# Cabelas stuff at last!



## hairymick (Oct 18, 2005)

Hi guys,

My Cabelas order has finally come through.  

I ordered on the 8th November and it arrived today. A bit slow but what the hell, it was like Christmas all over again. 

I ordered one of their home brand, Cabelas 1000 series tournament spinning reeels and the weight and feel of it is pure quality. On special at US $29.95 - bargain.  Will give it the acid test real soon.

I also ordered some of their home brand grave digger series lures just cause they were pretty and they might work on bass. At the princely sum of $2.99 (US) each, twas a bit extravigant I know, but what the heck? :lol:

If you are not in a hurry for your stuff, there are some real good deals to be had there.


----------



## Peril (Sep 5, 2005)

Their surface mail is frustratingly slow, but the goods always arrive (well they have so far).

I bought some cabelas poppers last year - 50mm with the same pattern as the lure you showed and the same price. Haven't caught anything yet but I haven't given them much of a workout. Will be interested to see how you go on the bass.


----------



## Steveo (Jul 28, 2006)

I bet that was a painfully long wait, Hairymick.

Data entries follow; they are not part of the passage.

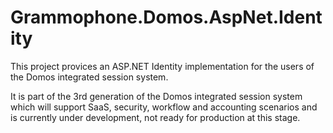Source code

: # Grammophone.Domos.AspNet.Identity
This project provices an ASP.NET Identity implementation for the users of the Domos integrated session system.

It is part of the 3rd generation of the Domos integrated session system which will support SaaS, security,
workflow and accounting scenarios and is currently under development, not ready for production at this stage.
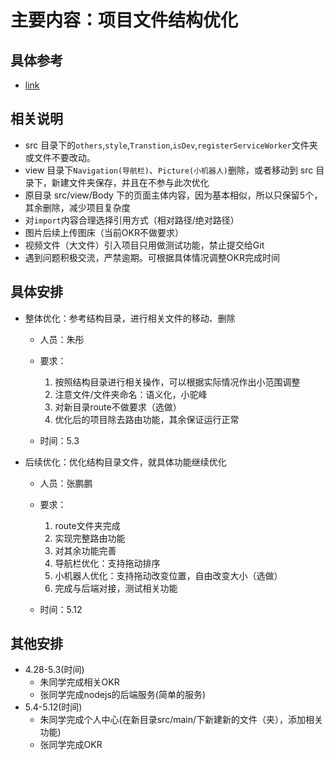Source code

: # 主要内容：项目文件结构优化

## 具体参考

- [link](https://github.com/hamono/bilibili_text/blob/master/doc/%E6%96%87%E4%BB%B6%E7%BB%93%E6%9E%84.md)

## 相关说明

- src 目录下的`others`,`style`,`Transtion`,`isDev`,`registerServiceWorker`文件夹或文件不要改动。
- view 目录下`Navigation(导航栏)`、`Picture(小机器人)`删除，或者移动到 src 目录下，新建文件夹保存，并且在不参与此次优化
- 原目录 src/view/Body 下的页面主体内容，因为基本相似，所以只保留5个，其余删除，减少项目复杂度
- 对`import`内容合理选择引用方式（相对路径/绝对路径）
- 图片后续上传图床（当前OKR不做要求）
- 视频文件（大文件）引入项目只用做测试功能，禁止提交给Git
- 遇到问题积极交流，严禁逾期。可根据具体情况调整OKR完成时间

## 具体安排

- 整体优化：参考结构目录，进行相关文件的移动、删除

  - 人员：朱彤
  - 要求：

    1. 按照结构目录进行相关操作，可以根据实际情况作出小范围调整
    2. 注意文件/文件夹命名：语义化，小驼峰
    3. 对新目录route不做要求（选做）
    4. 优化后的项目除去路由功能，其余保证运行正常

  - 时间：5.3

- 后续优化：优化结构目录文件，就具体功能继续优化

  - 人员：张鹏鹏
  - 要求：

    1. route文件夹完成
    2. 实现完整路由功能
    3. 对其余功能完善
    4. 导航栏优化：支持拖动排序
    5. 小机器人优化：支持拖动改变位置，自由改变大小（选做）
    6. 完成与后端对接，测试相关功能

  - 时间：5.12

## 其他安排

- 4.28-5.3(时间)
  - 朱同学完成相关OKR
  - 张同学完成nodejs的后端服务(简单的服务)
- 5.4-5.12(时间)
  - 朱同学完成个人中心(在新目录src/main/下新建新的文件（夹），添加相关功能)
  - 张同学完成OKR
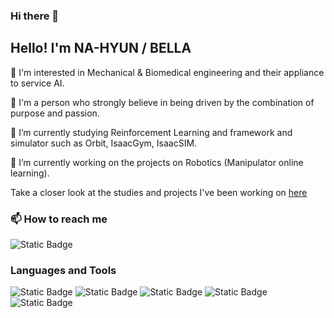 ### Hi there 👋

## Hello! I'm NA-HYUN / BELLA

🌿 I'm interested in Mechanical & Biomedical engineering and their appliance to service AI.

🌿 I'm a person who strongly believe in being driven by the combination of purpose and passion.

🌱 I’m currently studying Reinforcement Learning and framework and simulator such as Orbit, IsaacGym, IsaacSIM.

🔭 I’m currently working on the projects on Robotics (Manipulator online learning).

Take a closer look at the studies and projects I've been working on 
<A href="[http://daum.net](https://silver-nectarine-bd2.notion.site/Portfolio-89287919f391414e915eb2681657fa17)"> here </A>
  <P>


### 📫 How to reach me
<img alt="Static Badge" src="https://img.shields.io/badge/achieve21ct%40gmail.com-red">

### Languages and Tools
![Static Badge](https://img.shields.io/badge/c-%2300599C.svg?style=for-the-badge&logo=c&logoColor=white) ![Static Badge](https://img.shields.io/badge/python-3670A0?style=for-the-badge&logo=python&logoColor=ffdd54) ![Static Badge](https://img.shields.io/badge/Ubuntu-E95420?style=for-the-badge&logo=ubuntu&logoColor=white) ![Static Badge](https://img.shields.io/badge/raspberrypi-red)
 ![Static Badge](https://img.shields.io/badge/opencv%20-%20green)




<!--
**nowionlyseedaylight/nowionlyseedaylight** is a ✨ _special_ ✨ repository because its `README.md` (this file) appears on your GitHub profile.

Here are some ideas to get you started:

- 🔭 I’m currently working on ...
- 🌱 I’m currently learning ...
- 👯 I’m looking to collaborate on ...
- 🤔 I’m looking for help with ...
- 💬 Ask me about ...
- 📫 How to reach me: ...
- 😄 Pronouns: ...
- ⚡ Fun fact: ...
-->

Nice looking reel and lure though. Hope you get your $33 + Postage out of them. (I'm sure you will) :wink:


----------



## Crayman (Oct 10, 2006)

Hey Mick
Any chance you can e-mail thier web address so i can have a look. I am in need of a new reel and i always need more lures as you well know i am pron to misplacing them on snags etc....
Hope to see you on the water soon
Regards Kris.
P.S. I will launch at the boat ramp at Lenthals 6 am 5/2/07 8)


----------



## onemorecast (Apr 17, 2006)

Mick, 
I got their Salt Striker (a slightly larger version than yours) and it has been very relaible in the past 6 months. Hit a school of salmon with it a few months back and it got a heavy workout for a few hours and held up very well.

My brother is a keen fisho in Pennsylvania and says about a third of his reels are now Cabelas as he thinks the quality is great value.


----------



## hairymick (Oct 18, 2005)

Heya Kris,

here ya go.  
http://www.cabelas.com/home.jsp;jsessio ... stid=35655


----------